Dominic Raab and Esther McVey quit as Theresa May laughed at in MPs Brexit grilling.

Dominic Raab and Esther McVey have resigned their Cabinet posts, handing Theresa May’s proposed Brexit deal a significant blow.

It came shortly before the prime minister was laughed at on Thursday as she told the House of Commons she was ensuring a “smooth and orderly” exit from Europe.

Their departures were followed by a second Brexit minister, Suella Braverman, while Anne-Marie Trevelyan announced she was quitting as an unpaid parliamentary aide in the Department for Education.

Brexit Secretary Mr Raab, who had only been in the job for a few months after taking over from David Davis, said he could not support the deal “in good conscience”.

Tweeting his resignation letter, Mr Raab said: “For my part, I cannot support the proposed deal for two reasons.

“First I believe that the regulatory regime proposed for Northern Ireland presents a very real threat to the integrity of the United Kingdom.

“Second, I cannot support an indefinite backstop arrangement, where the EU holds a veto over our ability to exit.”

Mrs May paid tribute to Mr Raab and Ms McVey in the Commons, saying that delivering Brexit involved “difficult choices for all of us”.

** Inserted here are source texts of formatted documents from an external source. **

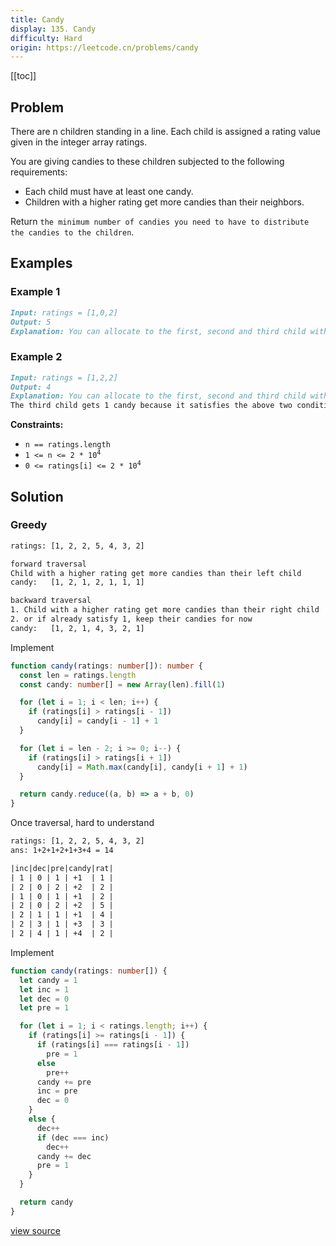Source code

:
 ```yaml
---
title: Candy
display: 135. Candy
difficulty: Hard
origin: https://leetcode.cn/problems/candy
---
```


[[toc]]

## Problem

There are n children standing in a line. Each child is assigned a rating value given in the integer array ratings.

You are giving candies to these children subjected to the following requirements:

- Each child must have at least one candy.
- Children with a higher rating get more candies than their neighbors.

Return `the minimum number of candies you need to have to distribute the candies to the children`.

## Examples

### Example 1

```md
Input: ratings = [1,0,2]
Output: 5
Explanation: You can allocate to the first, second and third child with 2, 1, 2 candies respectively.
```

### Example 2

```md
Input: ratings = [1,2,2]
Output: 4
Explanation: You can allocate to the first, second and third child with 1, 2, 1 candies respectively.
The third child gets 1 candy because it satisfies the above two conditions.
```

**Constraints:**

- <code>n == ratings.length</code>
- <code>1 &lt;= n &lt;= 2 * 10<sup>4</sup></code>
- <code>0 &lt;= ratings[i] &lt;= 2 * 10<sup>4</sup></code>

## Solution

### Greedy

```txt
ratings: [1, 2, 2, 5, 4, 3, 2]

forward traversal
Child with a higher rating get more candies than their left child
candy:   [1, 2, 1, 2, 1, 1, 1]

backward traversal
1. Child with a higher rating get more candies than their right child
2. or if already satisfy 1, keep their candies for now
candy:   [1, 2, 1, 4, 3, 2, 1]
```

Implement

```ts
function candy(ratings: number[]): number {
  const len = ratings.length
  const candy: number[] = new Array(len).fill(1)

  for (let i = 1; i < len; i++) {
    if (ratings[i] > ratings[i - 1])
      candy[i] = candy[i - 1] + 1
  }

  for (let i = len - 2; i >= 0; i--) {
    if (ratings[i] > ratings[i + 1])
      candy[i] = Math.max(candy[i], candy[i + 1] + 1)
  }

  return candy.reduce((a, b) => a + b, 0)
}
```

Once traversal, hard to understand

```txt
ratings: [1, 2, 2, 5, 4, 3, 2]
ans: 1+2+1+2+1+3+4 = 14

|inc|dec|pre|candy|rat|
| 1 | 0 | 1 | +1  | 1 |
| 2 | 0 | 2 | +2  | 2 |
| 1 | 0 | 1 | +1  | 2 |
| 2 | 0 | 2 | +2  | 5 |
| 2 | 1 | 1 | +1  | 4 |
| 2 | 3 | 1 | +3  | 3 |
| 2 | 4 | 1 | +4  | 2 |
```

Implement

```ts
function candy(ratings: number[]) {
  let candy = 1
  let inc = 1
  let dec = 0
  let pre = 1

  for (let i = 1; i < ratings.length; i++) {
    if (ratings[i] >= ratings[i - 1]) {
      if (ratings[i] === ratings[i - 1])
        pre = 1
      else
        pre++
      candy += pre
      inc = pre
      dec = 0
    }
    else {
      dec++
      if (dec === inc)
        dec++
      candy += dec
      pre = 1
    }
  }

  return candy
}
```

[view source](https://leetcode.cn/problems/candy)
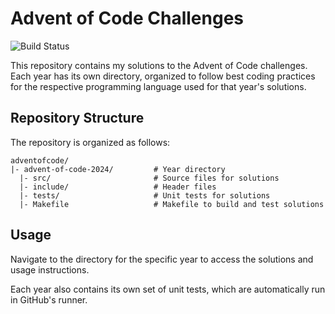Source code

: # Advent of Code Challenges

![Build Status](https://github.com/h3r0toz3r0/adventofcode/actions/workflows/ci.yml/badge.svg)

This repository contains my solutions to the Advent of Code challenges. Each year has its own directory, organized to follow best coding practices for the respective programming language used for that year's solutions.

## Repository Structure

The repository is organized as follows:

```
adventofcode/
|- advent-of-code-2024/         # Year directory
  |- src/                       # Source files for solutions
  |- include/                   # Header files
  |- tests/                     # Unit tests for solutions
  |- Makefile                   # Makefile to build and test solutions
```

## Usage

Navigate to the directory for the specific year to access the solutions and usage instructions.

Each year also contains its own set of unit tests, which are automatically run in GitHub's runner.
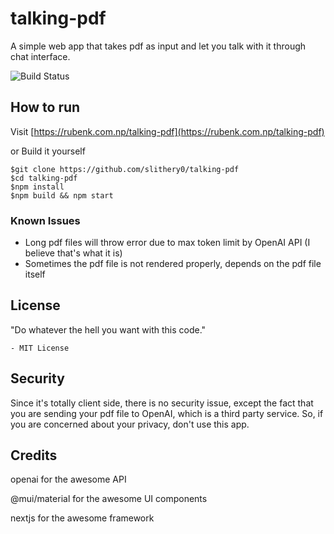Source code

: # talking-pdf

A simple web app that takes pdf as input and let you talk with it through chat interface.

![Build Status](https://github.com/slithery0/talking-pdf/actions/workflows/nextjs.yml/badge.svg)

## How to run

Visit [https://rubenk.com.np/talking-pdf](https://rubenk.com.np/talking-pdf)

or Build it yourself

```
$git clone https://github.com/slithery0/talking-pdf
$cd talking-pdf
$npm install
$npm build && npm start
```

### Known Issues

- Long pdf files will throw error due to max token limit by OpenAI API (I believe that's what it is)
- Sometimes the pdf file is not rendered properly, depends on the pdf file itself

## License
"Do whatever the hell you want with this code." 

    - MIT License

## Security
Since it's totally client side, there is no security issue, except the fact that you are sending your pdf file to OpenAI, which is a third party service. So, if you are concerned about your privacy, don't use this app.

## Credits
openai for the awesome API

@mui/material for the awesome UI components

nextjs for the awesome framework
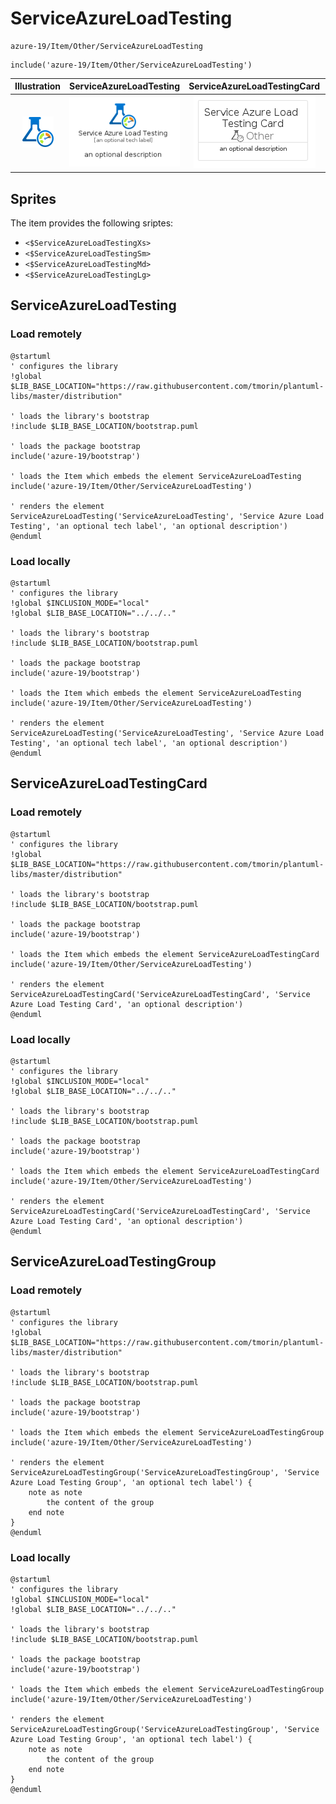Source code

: # ServiceAzureLoadTesting


```text
azure-19/Item/Other/ServiceAzureLoadTesting
```

```text
include('azure-19/Item/Other/ServiceAzureLoadTesting')
```



| Illustration | ServiceAzureLoadTesting | ServiceAzureLoadTestingCard | ServiceAzureLoadTestingGroup |
| :---: | :---: | :---: | :---: |
| ![illustration for Illustration](../../../azure-19/Item/Other/ServiceAzureLoadTesting.png) | ![illustration for ServiceAzureLoadTesting](../../../azure-19/Item/Other/ServiceAzureLoadTesting.Local.png) | ![illustration for ServiceAzureLoadTestingCard](../../../azure-19/Item/Other/ServiceAzureLoadTestingCard.Local.png) | ![illustration for ServiceAzureLoadTestingGroup](../../../azure-19/Item/Other/ServiceAzureLoadTestingGroup.Local.png) |



## Sprites
The item provides the following sriptes:

- `<$ServiceAzureLoadTestingXs>`
- `<$ServiceAzureLoadTestingSm>`
- `<$ServiceAzureLoadTestingMd>`
- `<$ServiceAzureLoadTestingLg>`





## ServiceAzureLoadTesting

### Load remotely
```plantuml
@startuml
' configures the library
!global $LIB_BASE_LOCATION="https://raw.githubusercontent.com/tmorin/plantuml-libs/master/distribution"

' loads the library's bootstrap
!include $LIB_BASE_LOCATION/bootstrap.puml

' loads the package bootstrap
include('azure-19/bootstrap')

' loads the Item which embeds the element ServiceAzureLoadTesting
include('azure-19/Item/Other/ServiceAzureLoadTesting')

' renders the element
ServiceAzureLoadTesting('ServiceAzureLoadTesting', 'Service Azure Load Testing', 'an optional tech label', 'an optional description')
@enduml
```

### Load locally
```plantuml
@startuml
' configures the library
!global $INCLUSION_MODE="local"
!global $LIB_BASE_LOCATION="../../.."

' loads the library's bootstrap
!include $LIB_BASE_LOCATION/bootstrap.puml

' loads the package bootstrap
include('azure-19/bootstrap')

' loads the Item which embeds the element ServiceAzureLoadTesting
include('azure-19/Item/Other/ServiceAzureLoadTesting')

' renders the element
ServiceAzureLoadTesting('ServiceAzureLoadTesting', 'Service Azure Load Testing', 'an optional tech label', 'an optional description')
@enduml
```

## ServiceAzureLoadTestingCard

### Load remotely
```plantuml
@startuml
' configures the library
!global $LIB_BASE_LOCATION="https://raw.githubusercontent.com/tmorin/plantuml-libs/master/distribution"

' loads the library's bootstrap
!include $LIB_BASE_LOCATION/bootstrap.puml

' loads the package bootstrap
include('azure-19/bootstrap')

' loads the Item which embeds the element ServiceAzureLoadTestingCard
include('azure-19/Item/Other/ServiceAzureLoadTesting')

' renders the element
ServiceAzureLoadTestingCard('ServiceAzureLoadTestingCard', 'Service Azure Load Testing Card', 'an optional description')
@enduml
```

### Load locally
```plantuml
@startuml
' configures the library
!global $INCLUSION_MODE="local"
!global $LIB_BASE_LOCATION="../../.."

' loads the library's bootstrap
!include $LIB_BASE_LOCATION/bootstrap.puml

' loads the package bootstrap
include('azure-19/bootstrap')

' loads the Item which embeds the element ServiceAzureLoadTestingCard
include('azure-19/Item/Other/ServiceAzureLoadTesting')

' renders the element
ServiceAzureLoadTestingCard('ServiceAzureLoadTestingCard', 'Service Azure Load Testing Card', 'an optional description')
@enduml
```

## ServiceAzureLoadTestingGroup

### Load remotely
```plantuml
@startuml
' configures the library
!global $LIB_BASE_LOCATION="https://raw.githubusercontent.com/tmorin/plantuml-libs/master/distribution"

' loads the library's bootstrap
!include $LIB_BASE_LOCATION/bootstrap.puml

' loads the package bootstrap
include('azure-19/bootstrap')

' loads the Item which embeds the element ServiceAzureLoadTestingGroup
include('azure-19/Item/Other/ServiceAzureLoadTesting')

' renders the element
ServiceAzureLoadTestingGroup('ServiceAzureLoadTestingGroup', 'Service Azure Load Testing Group', 'an optional tech label') {
    note as note
        the content of the group
    end note
}
@enduml
```

### Load locally
```plantuml
@startuml
' configures the library
!global $INCLUSION_MODE="local"
!global $LIB_BASE_LOCATION="../../.."

' loads the library's bootstrap
!include $LIB_BASE_LOCATION/bootstrap.puml

' loads the package bootstrap
include('azure-19/bootstrap')

' loads the Item which embeds the element ServiceAzureLoadTestingGroup
include('azure-19/Item/Other/ServiceAzureLoadTesting')

' renders the element
ServiceAzureLoadTestingGroup('ServiceAzureLoadTestingGroup', 'Service Azure Load Testing Group', 'an optional tech label') {
    note as note
        the content of the group
    end note
}
@enduml
```

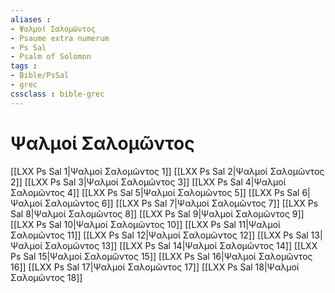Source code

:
 ```yaml
---
aliases : 
- Ψαλμοί Σαλoμῶντος
- Psaume extra numerum
- Ps Sal
- Psalm of Solomon
tags : 
- Bible/PsSal
- grec
cssclass : bible-grec
---
```


# Ψαλμοί Σαλoμῶντος

[[LXX Ps Sal 1|Ψαλμοί Σαλoμῶντος 1]]
[[LXX Ps Sal 2|Ψαλμοί Σαλoμῶντος 2]]
[[LXX Ps Sal 3|Ψαλμοί Σαλoμῶντος 3]]
[[LXX Ps Sal 4|Ψαλμοί Σαλoμῶντος 4]]
[[LXX Ps Sal 5|Ψαλμοί Σαλoμῶντος 5]]
[[LXX Ps Sal 6|Ψαλμοί Σαλoμῶντος 6]]
[[LXX Ps Sal 7|Ψαλμοί Σαλoμῶντος 7]]
[[LXX Ps Sal 8|Ψαλμοί Σαλoμῶντος 8]]
[[LXX Ps Sal 9|Ψαλμοί Σαλoμῶντος 9]]
[[LXX Ps Sal 10|Ψαλμοί Σαλoμῶντος 10]]
[[LXX Ps Sal 11|Ψαλμοί Σαλoμῶντος 11]]
[[LXX Ps Sal 12|Ψαλμοί Σαλoμῶντος 12]]
[[LXX Ps Sal 13|Ψαλμοί Σαλoμῶντος 13]]
[[LXX Ps Sal 14|Ψαλμοί Σαλoμῶντος 14]]
[[LXX Ps Sal 15|Ψαλμοί Σαλoμῶντος 15]]
[[LXX Ps Sal 16|Ψαλμοί Σαλoμῶντος 16]]
[[LXX Ps Sal 17|Ψαλμοί Σαλoμῶντος 17]]
[[LXX Ps Sal 18|Ψαλμοί Σαλoμῶντος 18]]
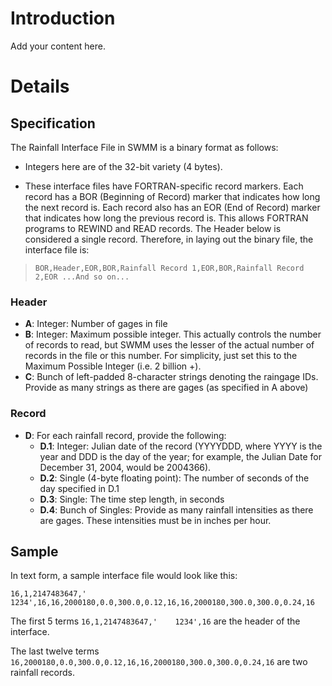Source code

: # Introduction #

Add your content here.


# Details #

## Specification ##

The Rainfall Interface File in SWMM is a binary format as follows:

  * Integers here are of the 32-bit variety (4 bytes).

  * These interface files have FORTRAN-specific record markers.  Each record has a BOR (Beginning of Record) marker that indicates how long the next record is.  Each record also has an EOR (End of Record) marker that indicates how long the previous record is.  This allows FORTRAN programs to REWIND and READ records.  The Header below is considered a single record.  Therefore, in laying out the binary file, the interface file is:

> `BOR,Header,EOR,BOR,Rainfall Record 1,EOR,BOR,Rainfall Record 2,EOR ...And so on...`

### Header ###
  * **A**: Integer: Number of gages in file
  * **B**: Integer: Maximum possible integer.  This actually controls the number of records to read, but SWMM uses the lesser of the actual number of records in the file or this number.  For simplicity, just set this to the Maximum Possible Integer (i.e. 2 billion +).
  * **C**: Bunch of left-padded 8-character strings denoting the raingage IDs.  Provide as many strings as there are gages (as specified in A above)

### Record ###
  * **D**: For each rainfall record, provide the following:
    * **D.1**: Integer: Julian date of the record (YYYYDDD, where YYYY is the year and DDD is the day of the year; for example, the Julian Date for December 31, 2004, would be 2004366).
    * **D.2**: Single (4-byte floating point): The number of seconds of the day specified in D.1
    * **D.3**: Single: The time step length, in seconds
    * **D.4**: Bunch of Singles: Provide as many rainfall intensities as there are gages.  These intensities must be in inches per hour.

## Sample ##

In text form, a sample interface file would look like this:

```
16,1,2147483647,'    1234',16,16,2000180,0.0,300.0,0.12,16,16,2000180,300.0,300.0,0.24,16
```

The first 5 terms
`16,1,2147483647,'    1234',16`
are the header of the interface.

The last twelve terms
`16,2000180,0.0,300.0,0.12,16,16,2000180,300.0,300.0,0.24,16`
are two rainfall records.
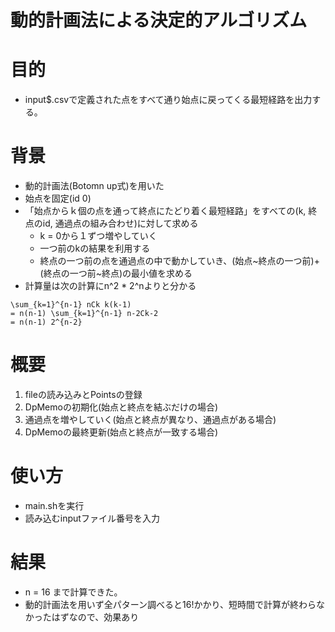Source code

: 動的計画法による決定的アルゴリズム
=

# 目的
* input$.csvで定義された点をすべて通り始点に戻ってくる最短経路を出力する。

# 背景
* 動的計画法(Botomn up式)を用いた
* 始点を固定(id 0)
* 「始点からｋ個の点を通って終点にたどり着く最短経路」をすべての(k, 終点のid, 通過点の組み合わせ)に対して求める
    * k = 0から１ずつ増やしていく
    * 一つ前のkの結果を利用する
    * 終点の一つ前の点を通過点の中で動かしていき、(始点~終点の一つ前)+(終点の一つ前~終点)の最小値を求める
* 計算量は次の計算にn^2 * 2^nよりと分かる
```
\sum_{k=1}^{n-1} nCk k(k-1) 
= n(n-1) \sum_{k=1}^{n-1} n-2Ck-2
= n(n-1) 2^{n-2}
```

# 概要
1. fileの読み込みとPointsの登録
2. DpMemoの初期化(始点と終点を結ぶだけの場合)
3. 通過点を増やしていく(始点と終点が異なり、通過点がある場合)
4. DpMemoの最終更新(始点と終点が一致する場合)

# 使い方
* main.shを実行
* 読み込むinputファイル番号を入力

# 結果
* n = 16 まで計算できた。
* 動的計画法を用いず全パターン調べると16!かかり、短時間で計算が終わらなかったはずなので、効果あり
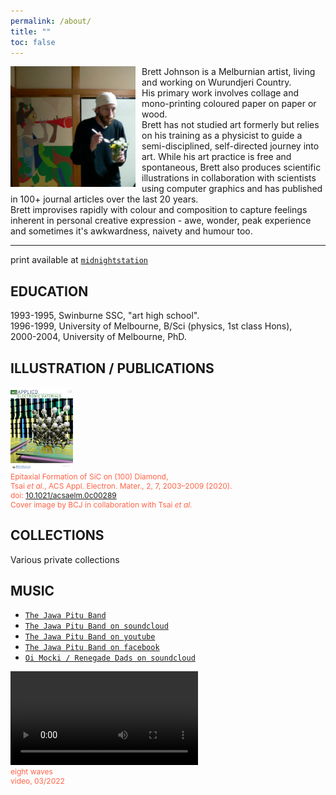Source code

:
 ```yaml
---
permalink: /about/
title: ""
toc: false
---
```


<p>
<img src="/assets/images/moc_4.jpg" width="200" align="left" style="float:left; padding-right:10px">
Brett Johnson is a Melburnian artist, living and working on Wurundjeri Country.
<br /> His primary work involves collage and mono-printing coloured paper on paper or wood.
<br /> Brett has not studied art formerly but relies on his training as a physicist to guide a semi-disciplined, self-directed journey into art. While his art practice is free and spontaneous, Brett also produces scientific illustrations in collaboration with scientists using computer graphics and has published in 100+ journal articles over the last 20 years.
<br /> Brett improvises rapidly with colour and composition to capture feelings inherent in personal creative expression - awe, wonder, peak experience and sometimes it's awkwardness, naivety and humour too. 
<br /> 
</p>


---

print available at [`midnightstation`](https://midnightstation.com/collections/vendors?q=Brett%20Johnson)
 
 
 
## EDUCATION 
1993-1995, Swinburne SSC, "art high school".
<br /> 1996-1999, University of Melbourne, B/Sci (physics, 1st class Hons),
<br /> 2000-2004, University of Melbourne, PhD.


## ILLUSTRATION / PUBLICATIONS
<p style="color:Tomato;font-size:12px;">
<img src="/assets/images/ble/Test_cover.jpg" width="100" title="Are you K.O.?" >
<br />Epitaxial Formation of SiC on (100) Diamond, <br />
Tsai <em>et al.</em>, ACS Appl. Electron. Mater., 2, 7, 2003–2009 (2020).<br />
doi: <a href="https://doi.org/10.1021/acsaelm.0c00289">10.1021/acsaelm.0c00289</a>
<br /> Cover image by BCJ in collaboration with Tsai <em>et al.</em>
</p>

## COLLECTIONS
Various private collections 

## MUSIC 

- [`The Jawa Pitu Band`](http://www.jawapitu.com/)
- [`The Jawa Pitu Band on soundcloud`](https://soundcloud.com/jawapitu)
- [`The Jawa Pitu Band on youtube`](https://www.youtube.com/user/jawapitu)
- [`The Jawa Pitu Band on facebook`](https://www.facebook.com/jawapitu)
- [`Oi Mocki / Renegade Dads on soundcloud`](https://soundcloud.com/oi-mocki)



<p style="color:Tomato;font-size:12px;">
<video src="/assets/images/eightwaves.mp4" controls="controls" style="max-width: 730px;"></video>
<br />eight waves<br />video, 03/2022</p>

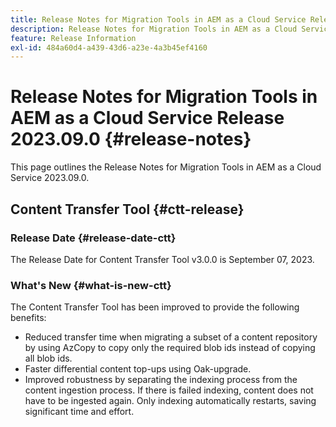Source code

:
 ```yaml
---
title: Release Notes for Migration Tools in AEM as a Cloud Service Release 2023.09.0
description: Release Notes for Migration Tools in AEM as a Cloud Service Release 2023.09.0
feature: Release Information
exl-id: 484a60d4-a439-43d6-a23e-4a3b45ef4160
---
```

# Release Notes for Migration Tools in AEM as a Cloud Service Release 2023.09.0 {#release-notes}

This page outlines the Release Notes for Migration Tools in AEM as a Cloud Service 2023.09.0.

## Content Transfer Tool {#ctt-release}

### Release Date {#release-date-ctt}

The Release Date for Content Transfer Tool v3.0.0 is September 07, 2023.

### What's New {#what-is-new-ctt}

The Content Transfer Tool has been improved to provide the following benefits:

* Reduced transfer time when migrating a subset of a content repository by using AzCopy to copy only the required blob ids instead of copying all blob ids.
* Faster differential content top-ups using Oak-upgrade.
* Improved robustness by separating the indexing process from the content ingestion process. If there is failed indexing, content does not have to be ingested again. Only indexing automatically restarts, saving significant time and effort.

The prime minister said that the agreed deal offered a “breadth and depth of co-operation beyond anything the EU has agreed with any other country”.

“It takes back control of our borders, laws and money. It protects jobs, security and the integrity of the United Kingdom, and it delivers in ways that many said could simply not be done,” Mrs May said.

Speaking of the so-called “backstop”, she said: “I do not pretend that this has been a comfortable process, or that either we or the EU are entirely happy with some of the arrangements which have been included in it.

“But of course this is the case. This is an arrangement that we have both said we never want to have to use.”

Ms McVey, the Work and Pensions Secretary, said that the deal put forward “did not honour” the referendum result.

The Tatton MP wrote: “The British people have always been ahead of politicians on this issue, and it will be no good trying to pretend to them that this deal honours the result of the referendum when it is obvious to everyone that it doesn’t.

“We have gone from no deal is better than a bad deal, to any deal is better than no deal.

“I cannot defend this, and I cannot vote for this deal. I could not look my constituents in the eye were I to do that.”

On Wednesday evening, Mrs May said that her Cabinet had “collectively” agreed on the proposed deal.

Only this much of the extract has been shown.